Why it’s difficult to strike the right balance
In his speech Gordhan conceded that multiple demands on the nation’s strained resources are often overwhelming. Faced with these complexities, the National Treasury has to make difficult decisions.
Given the ever-present objective of reducing inequality levels, the government has to be prudent in how it prioritises spending. With the large debt burden, the avenue to raise funds through borrowing has been largely exhausted. Hence revenue streams could only be achieved through a more progressive tax system.
More social grants, coupled with tax relieve, alleviated the burden on lower-income households. Inequality was also addressed by the focus on improving public transport, health care and education as well increasing accessibility of telecommunication infrastructure to marginalised segments of society.
The budget also makes provision for infrastructure development aimed at encouraging domestic investment as well as attracting foreign investment. This will increase long-term growth. As Henry Hazlitt states:
The problem of distribution on which all the stress is being put today, is after all more easily solved the more there is to distribute. We can clarify our thinking if we put our chief emphasis where it belongs – on policies that will maximise production.

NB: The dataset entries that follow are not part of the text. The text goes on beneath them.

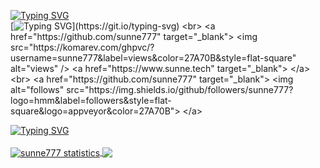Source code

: [![Typing SVG](https://readme-typing-svg.herokuapp.com?color=%2327A70B&vCenter=true&lines=s+u+n+n+e)](https://git.io/typing-svg)
<br>
[![Typing SVG](https://readme-typing-svg.herokuapp.com?color=%2327A70B&vCenter=true&lines=one+and+only,+github.com%2Fsunne777')](https://git.io/typing-svg)
<br>
<a href="https://github.com/sunne777" target="_blank">
    <img src="https://komarev.com/ghpvc/?username=sunne777&label=views&color=27A70B&style=flat-square" alt="views" />
    <a href="https://www.sunne.tech" target="_blank">
</a>
<br>
<a href="https://github.com/sunne777" target="_blank">
    <img alt="follows" src="https://img.shields.io/github/followers/sunne777?logo=hmm&label=followers&style=flat-square&logo=appveyor&color=27A70B">
</a>

[![Typing SVG](https://readme-typing-svg.herokuapp.com?color=%2327A70B&vCenter=true&lines=z+z+z+z+z+z+z+z+z+z+z+z+z+z+z+z+z+z+z+z+z+z+z+z+z+z+z+z+z+z+z+z+z+z+z+z+z+z+z+z+z+z+z+z+z+z+z+z+z+z+z+z+z+z+z+z+z+z+z+z+z+z+z+z+z+z+z+z+z+z+z+z+z+z+z+z+z+z+z+z+z+z+z+z+z+z+z+z+z+z+z+z+z+z+z+z+z+z+z+z+z+z+z+z+z+z+z+z+z+z+z+z+z+z+z+z+z+z+z+z+z+z+z+z+z+z+z+z+z+z+z+z+z+z+z+z+z+z+z+z+z+z+z+z+z+z+z+z+z+z+z+z+z+z+z+z+z+z+z+z+z+z+z+z+z+z+z+z+z+z+z+z+z+z+z+z+z+z+z+z+z+z+z+z+z+z+z+z+z+z+z+z+z+z+z+z+z+z+z+z+)](https://git.io/typing-svg)
<br><br>
<a href="https://github.com/sunne777">
  <img align="center" src="https://github-readme-stats.vercel.app/api?username=sunne777&show_icons=true&include_all_commits=true&show_icons=true&title_color=fff&icon_color=79ff97&text_color=9f9f9f&bg_color=151515" alt="sunne777 statistics" />
</a>
<a href="https://github.com/sunne777?tab=repositories">
  <img align="center" src="https://github-readme-stats.vercel.app/api/top-langs/?username=sunne777&layout=compact&show_icons=true&title_color=fff&icon_color=79ff97&text_color=9f9f9f&bg_color=151515"/>
</a>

A little less talk, a little more action
Since 1994, economic decision making has been guided by a number of broad macroeconomic frameworks. Unresolved differences remain on an appropriate strategy. But the common objective has always been to promote economic growth.
In addition, South Africa has managed to build institutions that are largely sound. The challenge now rests in implementation.
The initiatives which Gordhan claimed are in progress to address policy co-ordination and implementation challenges were too broad and lacked urgency and conviction. More specifically, no specific timelines were attached.
Ultimately, since implementation is a top-down process, its success requires integrity along the entire chain of command.